**** AVAILABLE DATA

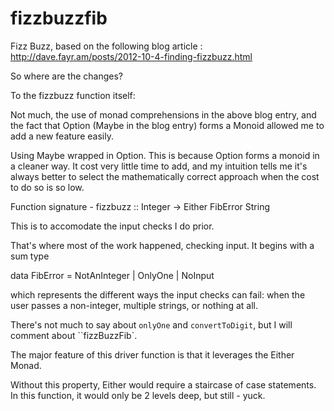 # fizzbuzzfib
Fizz Buzz, based on the following blog article : http://dave.fayr.am/posts/2012-10-4-finding-fizzbuzz.html

So where are the changes?

To the fizzbuzz function itself:

Not much, the use of monad comprehensions 
in the above blog entry, and the fact that Option (Maybe in the blog entry) forms a
 Monoid allowed me to add a new feature easily.

Using Maybe wrapped in Option. This is because Option forms a monoid in a cleaner way. It cost very little time to add, and my intuition tells me it's always
better to select the mathematically correct approach when the cost to do so is so low.

Function signature -
fizzbuzz :: Integer -> Either FibError String

This is to accomodate the input checks I do prior.

That's where most of the work happened, checking input. It begins with a sum
type

data FibError
  = NotAnInteger
  | OnlyOne
  | NoInput

which represents the different ways the input checks can fail: when the user
passes a non-integer, multiple strings, or nothing at all.

There's not much to say about `onlyOne` and `convertToDigit`,
but I will comment about ``fizzBuzzFib`.

The major feature of this driver function is that it leverages the Either Monad.

Without this property, Either would require a staircase of case statements.
In this function, it would only be 2 levels deep, but still - yuck.
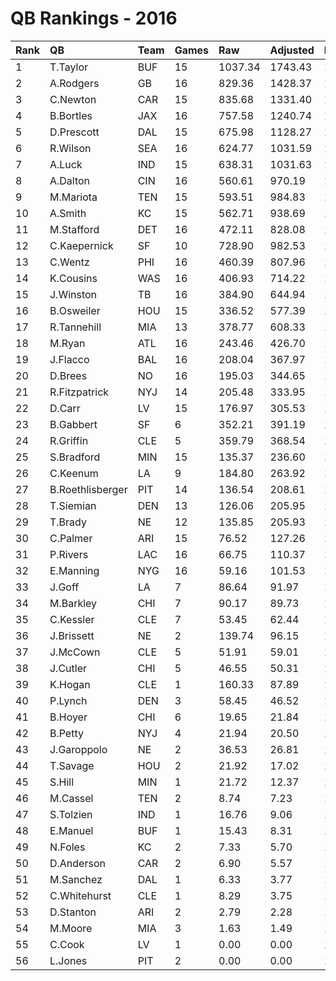 # QB Rankings - 2016

| Rank | QB               | Team | Games | Raw     | Adjusted | Difficulty | Avg/Game | Normalized |
| :----| :----------------| :----| :-----| :-------| :--------| :----------| :--------| :----------|
| 1    | T.Taylor         | BUF  | 15    | 1037.34 | 1743.43  | 1.000      | 116.23   | 101.79     |
| 2    | A.Rodgers        | GB   | 16    | 829.36  | 1428.37  | 1.000      | 89.27    | 91.26      |
| 3    | C.Newton         | CAR  | 15    | 835.68  | 1331.40  | 1.000      | 88.76    | 86.17      |
| 4    | B.Bortles        | JAX  | 16    | 757.58  | 1240.74  | 1.000      | 77.55    | 83.96      |
| 5    | D.Prescott       | DAL  | 15    | 675.98  | 1128.27  | 1.000      | 75.22    | 78.47      |
| 6    | R.Wilson         | SEA  | 16    | 624.77  | 1031.59  | 1.000      | 64.47    | 75.83      |
| 7    | A.Luck           | IND  | 15    | 638.31  | 1031.63  | 1.000      | 68.78    | 74.81      |
| 8    | A.Dalton         | CIN  | 16    | 560.61  | 970.19   | 1.000      | 60.64    | 73.44      |
| 9    | M.Mariota        | TEN  | 15    | 593.51  | 984.83   | 1.000      | 65.66    | 73.03      |
| 10   | A.Smith          | KC   | 15    | 562.71  | 938.69   | 1.000      | 62.58    | 71.28      |
| 11   | M.Stafford       | DET  | 16    | 472.11  | 828.08   | 1.000      | 51.75    | 67.91      |
| 12   | C.Kaepernick     | SF   | 10    | 728.90  | 982.53   | 1.000      | 98.25    | 67.37      |
| 13   | C.Wentz          | PHI  | 16    | 460.39  | 807.96   | 1.000      | 50.50    | 67.13      |
| 14   | K.Cousins        | WAS  | 16    | 406.93  | 714.22   | 1.000      | 44.64    | 63.48      |
| 15   | J.Winston        | TB   | 16    | 384.90  | 644.94   | 1.000      | 40.31    | 60.79      |
| 16   | B.Osweiler       | HOU  | 15    | 336.52  | 577.39   | 1.000      | 38.49    | 57.59      |
| 17   | R.Tannehill      | MIA  | 13    | 378.77  | 608.33   | 1.000      | 46.79    | 57.48      |
| 18   | M.Ryan           | ATL  | 16    | 243.46  | 426.70   | 1.000      | 26.67    | 52.30      |
| 19   | J.Flacco         | BAL  | 16    | 208.04  | 367.97   | 1.000      | 23.00    | 50.02      |
| 20   | D.Brees          | NO   | 16    | 195.03  | 344.65   | 1.000      | 21.54    | 49.11      |
| 21   | R.Fitzpatrick    | NYJ  | 14    | 205.48  | 333.95   | 1.000      | 23.85    | 48.02      |
| 22   | D.Carr           | LV   | 15    | 176.97  | 305.53   | 1.000      | 20.37    | 47.29      |
| 23   | B.Gabbert        | SF   | 6     | 352.21  | 391.19   | 1.000      | 65.20    | 45.98      |
| 24   | R.Griffin        | CLE  | 5     | 359.79  | 368.54   | 1.000      | 73.71    | 44.71      |
| 25   | S.Bradford       | MIN  | 15    | 135.37  | 236.60   | 1.000      | 15.77    | 44.67      |
| 26   | C.Keenum         | LA   | 9     | 184.80  | 263.92   | 1.000      | 29.32    | 43.86      |
| 27   | B.Roethlisberger | PIT  | 14    | 136.54  | 208.61   | 1.000      | 14.90    | 43.40      |
| 28   | T.Siemian        | DEN  | 13    | 126.06  | 205.95   | 1.000      | 15.84    | 43.08      |
| 29   | T.Brady          | NE   | 12    | 135.85  | 205.93   | 1.000      | 17.16    | 42.84      |
| 30   | C.Palmer         | ARI  | 15    | 76.52   | 127.26   | 1.000      | 8.48     | 40.53      |
| 31   | P.Rivers         | LAC  | 16    | 66.75   | 110.37   | 1.000      | 6.90     | 40.00      |
| 32   | E.Manning        | NYG  | 16    | 59.16   | 101.53   | 1.000      | 6.35     | 39.65      |
| 33   | J.Goff           | LA   | 7     | 86.64   | 91.97    | 1.000      | 13.14    | 38.28      |
| 34   | M.Barkley        | CHI  | 7     | 90.17   | 89.73    | 1.000      | 12.82    | 38.21      |
| 35   | C.Kessler        | CLE  | 7     | 53.45   | 62.44    | 1.000      | 8.92     | 37.45      |
| 36   | J.Brissett       | NE   | 2     | 139.74  | 96.15    | 1.000      | 48.07    | 37.33      |
| 37   | J.McCown         | CLE  | 5     | 51.91   | 59.01    | 1.000      | 11.80    | 37.15      |
| 38   | J.Cutler         | CHI  | 5     | 46.55   | 50.31    | 1.000      | 10.06    | 36.93      |
| 39   | K.Hogan          | CLE  | 1     | 160.33  | 87.89    | 1.000      | 87.89    | 36.83      |
| 40   | P.Lynch          | DEN  | 3     | 58.45   | 46.52    | 1.000      | 15.51    | 36.63      |
| 41   | B.Hoyer          | CHI  | 6     | 19.65   | 21.84    | 1.000      | 3.64     | 36.28      |
| 42   | B.Petty          | NYJ  | 4     | 21.94   | 20.50    | 1.000      | 5.12     | 36.16      |
| 43   | J.Garoppolo      | NE   | 2     | 36.53   | 26.81    | 1.000      | 13.40    | 36.16      |
| 44   | T.Savage         | HOU  | 2     | 21.92   | 17.02    | 1.000      | 8.51     | 35.99      |
| 45   | S.Hill           | MIN  | 1     | 21.72   | 12.37    | 1.000      | 12.37    | 35.86      |
| 46   | M.Cassel         | TEN  | 2     | 8.74    | 7.23     | 1.000      | 3.61     | 35.83      |
| 47   | S.Tolzien        | IND  | 1     | 16.76   | 9.06     | 1.000      | 9.06     | 35.82      |
| 48   | E.Manuel         | BUF  | 1     | 15.43   | 8.31     | 1.000      | 8.31     | 35.81      |
| 49   | N.Foles          | KC   | 2     | 7.33    | 5.70     | 1.000      | 2.85     | 35.80      |
| 50   | D.Anderson       | CAR  | 2     | 6.90    | 5.57     | 1.000      | 2.78     | 35.80      |
| 51   | M.Sanchez        | DAL  | 1     | 6.33    | 3.77     | 1.000      | 3.77     | 35.75      |
| 52   | C.Whitehurst     | CLE  | 1     | 8.29    | 3.75     | 1.000      | 3.75     | 35.75      |
| 53   | D.Stanton        | ARI  | 2     | 2.79    | 2.28     | 1.000      | 1.14     | 35.74      |
| 54   | M.Moore          | MIA  | 3     | 1.63    | 1.49     | 1.000      | 0.50     | 35.74      |
| 55   | C.Cook           | LV   | 1     | 0.00    | 0.00     | 1.000      | 0.00     | 35.71      |
| 56   | L.Jones          | PIT  | 2     | 0.00    | 0.00     | 1.000      | 0.00     | 35.71      |

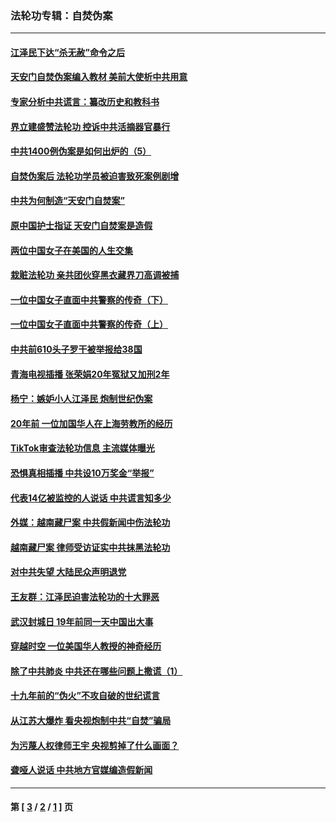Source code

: ### 法轮功专辑：自焚伪案
---
#### [江泽民下达“杀无赦”命令之后](../../pages/nf5562/n13878084.md?05110430) 
#### [天安门自焚伪案编入教材 美前大使析中共用意](../../pages/nf5562/n13791932.md?05110430) 
#### [专家分析中共谎言：纂改历史和教科书](../../pages/nf5562/n13781542.md?05110430) 
#### [界立建盛赞法轮功 控诉中共活摘器官暴行](../../pages/nf5562/n13781971.md?05110430) 
#### [中共1400例伪案是如何出炉的（5）](../../pages/nf5562/n13226831.md?05110430) 
#### [自焚伪案后 法轮功学员被迫害致死案例剧增](../../pages/nf5562/n13190600.md?05110430) 
#### [中共为何制造“天安门自焚案”](../../pages/nf5562/n13183270.md?05110430) 
#### [原中国护士指证 天安门自焚案是造假](../../pages/nf5562/n13172289.md?05110430) 
#### [两位中国女子在美国的人生交集](../../pages/nf5562/n13156138.md?05110430) 
#### [栽赃法轮功 亲共团伙穿黑衣藏界刀高调被捕](../../pages/nf5562/n13073780.md?05110430) 
#### [一位中国女子直面中共警察的传奇（下）](../../pages/nf5562/n12989706.md?05110430) 
#### [一位中国女子直面中共警察的传奇（上）](../../pages/nf5562/n12985072.md?05110430) 
#### [中共前610头子罗干被举报给38国](../../pages/nf5562/n12975419.md?05110430) 
#### [青海电视插播 张荣娟20年冤狱又加刑2年](../../pages/nf5562/n12738166.md?05110430) 
#### [杨宁：嫉妒小人江泽民 炮制世纪伪案](../../pages/nf5562/n12724108.md?05110430) 
#### [20年前 一位加国华人在上海劳教所的经历](../../pages/nf5562/n12707932.md?05110430) 
#### [TikTok审查法轮功信息 主流媒体曝光](../../pages/nf5562/n12362336.md?05110430) 
#### [恐惧真相插播 中共设10万奖金“举报”](../../pages/nf5562/n12306396.md?05110430) 
#### [代表14亿被监控的人说话 中共谎言知多少](../../pages/nf5562/n12297484.md?05110430) 
#### [外媒：越南藏尸案 中共假新闻中伤法轮功](../../pages/nf5562/n12264411.md?05110430) 
#### [越南藏尸案 律师受访证实中共抹黑法轮功](../../pages/nf5562/n12261878.md?05110430) 
#### [对中共失望 大陆民众声明退党](../../pages/nf5562/n12187315.md?05110430) 
#### [王友群：江泽民迫害法轮功的十大罪恶](../../pages/nf5562/n12169074.md?05110430) 
#### [武汉封城日 19年前同一天中国出大事](../../pages/nf5562/n12150901.md?05110430) 
#### [穿越时空  一位美国华人教授的神奇经历](../../pages/nf5562/n12097460.md?05110430) 
#### [除了中共肺炎 中共还在哪些问题上撒谎（1）](../../pages/nf5562/n11955770.md?05110430) 
#### [十九年前的“伪火”不攻自破的世纪谎言](../../pages/nf5562/n11813238.md?05110430) 
#### [从江苏大爆炸 看央视炮制中共“自焚”骗局](../../pages/nf5562/n11140275.md?05110430) 
#### [为污蔑人权律师王宇 央视剪掉了什么画面？](../../pages/nf5562/n11130142.md?05110430) 
#### [聋哑人说话 中共地方官媒编造假新闻](../../pages/nf5562/n11006067.md?05110430) 

---
#### 第 [ [3](./3.md?05110430) / [2](./2.md?05110430) / [1](./1.md?05110430) ] 页
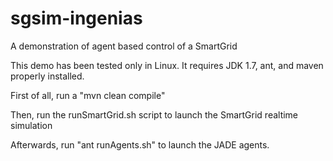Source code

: # sgsim-ingenias
A demonstration of agent based control of a SmartGrid

This demo has been tested only in Linux. It requires JDK 1.7, ant, and maven properly installed. 

First of all, run a "mvn clean compile"

Then, run the runSmartGrid.sh script to launch the SmartGrid realtime simulation

Afterwards, run "ant runAgents.sh" to launch the JADE agents.


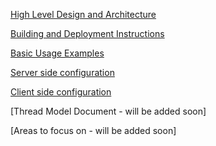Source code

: [High Level Design and Architecture](https://github.com/PowerShell/Win32-OpenSSH/wiki/About-Win32-OpenSSH-and-Design-Details)

[Building and Deployment Instructions](
https://github.com/PowerShell/Win32-OpenSSH/wiki/Building-OpenSSH-for-Windows-(using-LibreSSL-crypto))

[Basic Usage Examples](https://github.com/PowerShell/Win32-OpenSSH/wiki/ssh.exe-examples)

[Server side configuration](https://linux.die.net/man/5/sshd_config)

[Client side configuration](https://linux.die.net/man/5/ssh_config)

[Thread Model Document - will be added soon]

[Areas to focus on - will be added soon]


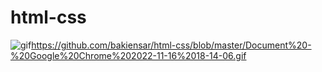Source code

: # html-css
![gif]()https://github.com/bakiensar/html-css/blob/master/Document%20-%20Google%20Chrome%202022-11-16%2018-14-06.gif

********

» AIM OF THE TASK:
Copy, from the lines above, each one that holds "wiki".

» REPLY:
: [High Level Design and Architecture](https://github.com/PowerShell/Win32-OpenSSH/wiki/About-Win32-OpenSSH-and-Design-Details)
https://github.com/PowerShell/Win32-OpenSSH/wiki/Building-OpenSSH-for-Windows-(using-LibreSSL-crypto))
[Basic Usage Examples](https://github.com/PowerShell/Win32-OpenSSH/wiki/ssh.exe-examples)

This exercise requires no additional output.